Smart City, czyli miasto uczące się

Konrad Kobylecki
Business Development Manager
DOT Systems Sp z o.o

Gdyby do Systemu Zarządzania Ruchem (SZR) w Warszawie dołączyć korelacje z danymi z czujników w środkach komunikacji miejskiej, można by rozszerzyć obszar jego działania i nałożyć dodatkową warstwę algorytmów optymalizacyjnych. Kluczowa jest możliwość integracji danych pochodzących z różnych źródeł. Zwykle w ramach takich projektów powstają modele, które trudno zrozumieć intuicyjnie. Dlatego stosuje się metody przetwarzania złożonych zjawisk, dzięki którym udaje się zdiagnozować sytuację automatycznie. Na przykład dzięki analizie obrazów z kamer ulicznych i czujników zamontowanych w tramwajach można wdrożyć algorytm umożliwiający im wjazd na skrzyżowanie zawsze na zielonym świetle. Jednocześnie odpowiednia predykcja pozwoli na rekomendację optymalnej trajektorii przyspieszania i hamowania, co przełoży się na minimalizację zużycia energii i poprawienie komfortu jazdy. Przy tak opomiarowanym taborze można też obniżyć koszty eksploatacji dzięki wdrożeniu systemu rekomendującego zabiegi serwisowe tuż przed wystąpieniem awarii. Algorytmy optymalizacji i predykcji powinny opierać się na danych z SZR uzupełnionych o dane z dodatkowych czujników. Poprzez ich integrację z wielu źródeł DOT Systems może stosunkowo niewielkim kosztem pomóc istotnie poprawić efektywność zarządzania ruchem.
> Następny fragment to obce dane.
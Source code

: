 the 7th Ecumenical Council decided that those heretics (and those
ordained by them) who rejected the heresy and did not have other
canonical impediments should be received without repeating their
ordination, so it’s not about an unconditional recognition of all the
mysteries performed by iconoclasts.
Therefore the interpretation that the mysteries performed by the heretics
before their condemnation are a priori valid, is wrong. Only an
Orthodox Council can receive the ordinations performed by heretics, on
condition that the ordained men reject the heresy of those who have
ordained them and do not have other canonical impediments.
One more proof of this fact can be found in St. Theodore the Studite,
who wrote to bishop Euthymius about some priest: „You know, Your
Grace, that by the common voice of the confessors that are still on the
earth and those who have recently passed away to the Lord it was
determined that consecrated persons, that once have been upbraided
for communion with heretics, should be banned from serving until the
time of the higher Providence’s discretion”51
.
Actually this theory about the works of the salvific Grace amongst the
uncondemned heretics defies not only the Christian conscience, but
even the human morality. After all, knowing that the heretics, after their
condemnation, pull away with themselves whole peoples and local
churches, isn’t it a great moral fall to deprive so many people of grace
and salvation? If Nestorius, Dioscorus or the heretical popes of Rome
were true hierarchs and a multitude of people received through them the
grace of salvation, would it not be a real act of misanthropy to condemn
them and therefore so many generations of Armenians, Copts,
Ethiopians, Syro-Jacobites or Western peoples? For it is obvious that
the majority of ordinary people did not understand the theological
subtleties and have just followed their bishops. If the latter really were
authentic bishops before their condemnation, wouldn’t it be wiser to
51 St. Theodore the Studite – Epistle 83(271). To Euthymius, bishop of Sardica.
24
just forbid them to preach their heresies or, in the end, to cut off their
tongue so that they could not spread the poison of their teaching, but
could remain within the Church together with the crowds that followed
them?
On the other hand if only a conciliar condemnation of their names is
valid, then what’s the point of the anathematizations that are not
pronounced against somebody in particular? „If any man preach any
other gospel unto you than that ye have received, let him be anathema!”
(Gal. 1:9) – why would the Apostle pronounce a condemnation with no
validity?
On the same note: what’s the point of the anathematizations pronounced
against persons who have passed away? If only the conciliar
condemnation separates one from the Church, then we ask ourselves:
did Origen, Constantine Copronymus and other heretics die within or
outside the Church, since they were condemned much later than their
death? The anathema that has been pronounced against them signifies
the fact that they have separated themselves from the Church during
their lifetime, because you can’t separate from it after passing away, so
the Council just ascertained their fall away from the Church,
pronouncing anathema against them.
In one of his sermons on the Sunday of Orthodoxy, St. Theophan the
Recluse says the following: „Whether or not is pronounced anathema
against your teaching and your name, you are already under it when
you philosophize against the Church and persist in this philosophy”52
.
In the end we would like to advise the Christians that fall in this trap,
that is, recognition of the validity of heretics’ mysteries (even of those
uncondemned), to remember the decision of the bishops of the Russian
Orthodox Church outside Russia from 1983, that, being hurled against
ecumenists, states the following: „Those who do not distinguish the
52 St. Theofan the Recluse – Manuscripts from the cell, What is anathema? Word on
Modele statystyczne tworzone przez nasz zespół uczą się najpierw na podstawie historii przechowywanej w bazach danych wykorzystywanych przez SZR. W dalszej kolejności metodami „machine learning” w sposób ciągły poprawiamy rekomendacje dotyczące zarządzania. W praktyce oznacza to np., że przy wykryciu trudnych warunków drogowych model dostosowuje je do sterowania światłami. Musimy mu tylko zapewnić dane do tego, żeby się uczył.